Hubble captures triple solar eclipse on Jupiter

Story highlights

  • Three of Jupiter's four great moons crossed its sunny side in January
  • That's rare; it has happened only twice in the last 15 years
  • Hubble's images are primarily for aesthetic purposes, a gift to the public

(CNN)The Hubble space telescope peers hundreds, thousands, millions of light-years into the universe to study novas, quasars and nebulas.

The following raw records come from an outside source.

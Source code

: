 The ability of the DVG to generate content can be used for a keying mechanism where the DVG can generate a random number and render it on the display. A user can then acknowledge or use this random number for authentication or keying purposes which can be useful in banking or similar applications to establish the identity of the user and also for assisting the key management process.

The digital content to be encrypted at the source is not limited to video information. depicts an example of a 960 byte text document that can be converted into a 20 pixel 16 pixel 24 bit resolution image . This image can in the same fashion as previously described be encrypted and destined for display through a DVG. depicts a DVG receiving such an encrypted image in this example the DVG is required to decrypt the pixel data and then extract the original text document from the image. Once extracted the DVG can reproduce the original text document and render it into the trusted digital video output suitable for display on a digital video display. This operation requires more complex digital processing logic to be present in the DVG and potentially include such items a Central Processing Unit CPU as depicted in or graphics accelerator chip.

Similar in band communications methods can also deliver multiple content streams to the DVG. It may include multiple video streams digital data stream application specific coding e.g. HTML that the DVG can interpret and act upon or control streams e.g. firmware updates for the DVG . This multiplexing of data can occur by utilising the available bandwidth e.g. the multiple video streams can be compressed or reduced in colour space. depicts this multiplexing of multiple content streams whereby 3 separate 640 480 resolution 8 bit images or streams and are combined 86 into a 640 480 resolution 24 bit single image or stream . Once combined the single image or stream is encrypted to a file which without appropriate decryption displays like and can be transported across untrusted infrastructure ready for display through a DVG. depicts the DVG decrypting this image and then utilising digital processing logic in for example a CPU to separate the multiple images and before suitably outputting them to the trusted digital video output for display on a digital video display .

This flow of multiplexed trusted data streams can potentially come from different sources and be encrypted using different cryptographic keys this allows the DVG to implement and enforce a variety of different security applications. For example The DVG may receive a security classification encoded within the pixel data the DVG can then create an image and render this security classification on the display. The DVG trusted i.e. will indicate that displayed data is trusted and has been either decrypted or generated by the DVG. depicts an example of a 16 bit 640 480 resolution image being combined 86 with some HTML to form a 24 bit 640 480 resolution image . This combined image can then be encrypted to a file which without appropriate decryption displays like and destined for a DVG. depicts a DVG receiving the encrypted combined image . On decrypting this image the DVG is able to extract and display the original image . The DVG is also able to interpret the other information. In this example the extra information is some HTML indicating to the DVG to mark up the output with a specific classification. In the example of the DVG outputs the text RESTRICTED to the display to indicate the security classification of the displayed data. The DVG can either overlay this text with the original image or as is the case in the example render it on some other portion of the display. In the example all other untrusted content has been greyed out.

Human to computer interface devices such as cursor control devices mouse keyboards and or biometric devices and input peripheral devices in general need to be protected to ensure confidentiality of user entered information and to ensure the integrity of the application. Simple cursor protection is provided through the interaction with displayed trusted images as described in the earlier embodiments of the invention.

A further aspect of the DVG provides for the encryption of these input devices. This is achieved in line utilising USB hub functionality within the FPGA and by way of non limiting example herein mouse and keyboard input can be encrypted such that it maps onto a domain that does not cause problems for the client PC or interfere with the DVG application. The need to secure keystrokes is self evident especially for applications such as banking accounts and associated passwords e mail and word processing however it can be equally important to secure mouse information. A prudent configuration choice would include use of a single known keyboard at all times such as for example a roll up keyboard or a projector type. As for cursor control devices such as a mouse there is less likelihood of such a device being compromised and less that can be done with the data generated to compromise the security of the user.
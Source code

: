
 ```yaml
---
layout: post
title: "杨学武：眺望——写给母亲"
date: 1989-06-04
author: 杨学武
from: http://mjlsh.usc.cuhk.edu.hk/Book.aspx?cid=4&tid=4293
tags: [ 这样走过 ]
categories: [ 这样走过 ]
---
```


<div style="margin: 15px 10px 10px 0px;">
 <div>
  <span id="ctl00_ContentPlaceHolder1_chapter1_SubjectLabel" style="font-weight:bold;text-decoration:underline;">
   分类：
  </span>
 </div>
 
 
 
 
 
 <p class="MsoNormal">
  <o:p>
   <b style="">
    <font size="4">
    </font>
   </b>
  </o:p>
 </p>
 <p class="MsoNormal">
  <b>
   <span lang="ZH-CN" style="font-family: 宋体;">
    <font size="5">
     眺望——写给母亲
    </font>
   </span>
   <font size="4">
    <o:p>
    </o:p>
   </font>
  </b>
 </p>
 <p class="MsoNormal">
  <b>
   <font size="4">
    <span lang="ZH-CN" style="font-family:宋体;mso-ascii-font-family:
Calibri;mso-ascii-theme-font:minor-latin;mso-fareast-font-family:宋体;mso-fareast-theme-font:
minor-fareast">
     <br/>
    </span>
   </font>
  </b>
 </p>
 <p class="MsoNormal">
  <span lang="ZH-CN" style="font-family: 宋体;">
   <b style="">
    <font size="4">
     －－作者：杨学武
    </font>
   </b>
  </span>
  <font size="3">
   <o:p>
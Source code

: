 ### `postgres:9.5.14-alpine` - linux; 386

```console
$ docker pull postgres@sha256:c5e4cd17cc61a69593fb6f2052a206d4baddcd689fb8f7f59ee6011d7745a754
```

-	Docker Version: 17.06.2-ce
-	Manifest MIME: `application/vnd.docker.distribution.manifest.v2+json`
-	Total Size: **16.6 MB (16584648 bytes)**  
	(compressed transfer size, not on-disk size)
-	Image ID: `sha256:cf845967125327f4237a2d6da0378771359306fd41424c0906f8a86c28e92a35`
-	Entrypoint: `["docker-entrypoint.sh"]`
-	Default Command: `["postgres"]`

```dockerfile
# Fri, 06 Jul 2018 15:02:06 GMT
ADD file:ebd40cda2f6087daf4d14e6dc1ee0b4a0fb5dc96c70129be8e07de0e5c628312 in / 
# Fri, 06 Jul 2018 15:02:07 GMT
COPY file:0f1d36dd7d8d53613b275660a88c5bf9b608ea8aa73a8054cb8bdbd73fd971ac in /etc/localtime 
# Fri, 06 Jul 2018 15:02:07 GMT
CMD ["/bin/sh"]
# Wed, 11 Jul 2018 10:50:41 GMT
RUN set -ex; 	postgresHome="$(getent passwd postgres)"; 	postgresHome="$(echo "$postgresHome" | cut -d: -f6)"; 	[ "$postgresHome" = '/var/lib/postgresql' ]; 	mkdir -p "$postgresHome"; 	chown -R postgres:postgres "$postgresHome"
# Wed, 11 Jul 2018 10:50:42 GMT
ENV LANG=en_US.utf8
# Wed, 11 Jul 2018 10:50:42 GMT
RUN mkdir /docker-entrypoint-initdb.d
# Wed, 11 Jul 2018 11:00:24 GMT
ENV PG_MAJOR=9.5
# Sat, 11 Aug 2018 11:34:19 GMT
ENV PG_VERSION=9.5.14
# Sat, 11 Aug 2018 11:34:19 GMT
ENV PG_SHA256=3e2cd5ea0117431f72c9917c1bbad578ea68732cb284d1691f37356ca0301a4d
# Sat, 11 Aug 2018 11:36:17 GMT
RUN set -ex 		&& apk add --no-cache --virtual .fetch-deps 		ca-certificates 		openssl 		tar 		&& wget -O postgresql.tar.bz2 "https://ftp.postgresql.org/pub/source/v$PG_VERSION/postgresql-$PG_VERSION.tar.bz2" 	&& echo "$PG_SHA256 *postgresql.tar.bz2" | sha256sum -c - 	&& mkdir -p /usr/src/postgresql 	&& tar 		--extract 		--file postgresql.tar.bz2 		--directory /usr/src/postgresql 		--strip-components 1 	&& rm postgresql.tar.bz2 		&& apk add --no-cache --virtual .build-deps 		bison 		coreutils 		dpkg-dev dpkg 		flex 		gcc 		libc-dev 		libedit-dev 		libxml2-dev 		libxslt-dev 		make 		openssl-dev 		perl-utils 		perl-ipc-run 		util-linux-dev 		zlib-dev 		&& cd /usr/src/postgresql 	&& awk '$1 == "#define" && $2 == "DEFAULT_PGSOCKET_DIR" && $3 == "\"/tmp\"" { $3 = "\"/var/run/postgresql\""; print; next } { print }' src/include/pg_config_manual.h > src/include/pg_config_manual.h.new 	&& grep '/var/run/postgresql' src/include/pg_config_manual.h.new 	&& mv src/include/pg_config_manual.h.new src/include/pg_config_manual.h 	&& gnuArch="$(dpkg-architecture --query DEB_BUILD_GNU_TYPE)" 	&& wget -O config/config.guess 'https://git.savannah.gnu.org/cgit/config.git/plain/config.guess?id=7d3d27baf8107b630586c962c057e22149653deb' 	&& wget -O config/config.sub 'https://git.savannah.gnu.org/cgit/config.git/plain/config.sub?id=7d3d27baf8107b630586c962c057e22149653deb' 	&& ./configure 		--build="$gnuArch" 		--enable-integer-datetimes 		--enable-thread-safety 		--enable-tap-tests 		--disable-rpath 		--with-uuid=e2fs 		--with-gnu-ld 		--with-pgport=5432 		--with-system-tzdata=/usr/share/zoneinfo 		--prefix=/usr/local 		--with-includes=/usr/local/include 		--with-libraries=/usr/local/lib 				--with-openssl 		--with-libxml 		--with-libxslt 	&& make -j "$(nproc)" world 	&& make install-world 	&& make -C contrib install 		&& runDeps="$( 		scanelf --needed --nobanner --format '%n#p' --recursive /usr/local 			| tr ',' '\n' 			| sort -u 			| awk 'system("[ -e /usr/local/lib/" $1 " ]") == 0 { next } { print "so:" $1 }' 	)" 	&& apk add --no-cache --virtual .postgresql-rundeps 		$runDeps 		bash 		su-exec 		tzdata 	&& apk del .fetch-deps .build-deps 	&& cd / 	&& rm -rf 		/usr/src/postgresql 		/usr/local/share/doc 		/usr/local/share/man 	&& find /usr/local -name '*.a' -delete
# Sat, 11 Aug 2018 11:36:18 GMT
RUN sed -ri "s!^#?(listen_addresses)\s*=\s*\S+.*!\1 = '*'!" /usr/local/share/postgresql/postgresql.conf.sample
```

But weeks ago, it pulled its focus way in close -- to just light-minutes away -- to view a rare and beautiful spectacle at the planet Jupiter.
    Three big moons crossed past it at the same time, casting their shadows onto Jupiter's swirling surface.
    From the perspective of people theoretically standing on Jupiter, it would be like three solar eclipses happening at once, astronomers said.

    A photo gift

    In the last 15 years, this has happened only twice, the Space Telescope Science Institute said. "The next one will be 2032," said astronomer Carol Christian.
    So, Hubble shot photos rapid fire to capture the rare conjunction in late January. And STScI published them Thursday, along with a short fast-motion video animation.
    There was no great scientific gain in Hubble taking the snaps. The moons and their crossings have been examined plenty and are well-known.
    "We felt that there are images which have aesthetic value above and beyond their scientific value," said astronomer Zolt Levy.
    It was a gift of beauty to the public.

    62 moons, 4 big ones

    Jupiter is a sort of mini-solar system inside our solar system.
    It's the largest body after the sun. And like the sun, it comprises a lot of helium and hydrogen gas, but it doesn't have enough mass to burst into the intense nuclear fusion that makes the sun a fireball, NASA says.
    It has many satellites, including 62 moons, and they swarm around the planet with many of them crossing the surface facing Earth constantly.
    But only four of them are highly visible standouts. They are Io, Europa, Ganymede and Callisto.

    Just like Galileo

    Galileo Galilei spotted Jupiter's four great moons in 1610: Io, Europa, Ganymede and Callisto.
    The four moons are called the Galilean satellites, because Renaissance astronomer Galileo Galilei discovered them in 1610, when he pointed his telescope skyward, forever changing human perception of our place in the cosmos.
    Many of today's hobby telescopes are much stronger than his, so anyone can easily follow in his footsteps and cast the same gaze.
    And many did, when the three moons passed, posting their recordings of the triple moon transit on YouTube.
    The moons spin around Jupiter at different speeds; their orbits vary in duration from two to 17 days, so having them line up together to zip across the side of Jupiter pointed our way is special.
    Io, Europa, and Callisto put on the show without Ganymede, which was too far off to the side to make it into the group photo.

    Life on Europa?

    Europa is in the spotlight of space explorers, because they think there may be life in the fluid water underneath its surface of solid ice.
    If it is found there, this would be the first discovery of life in our solar system aside from that on Earth.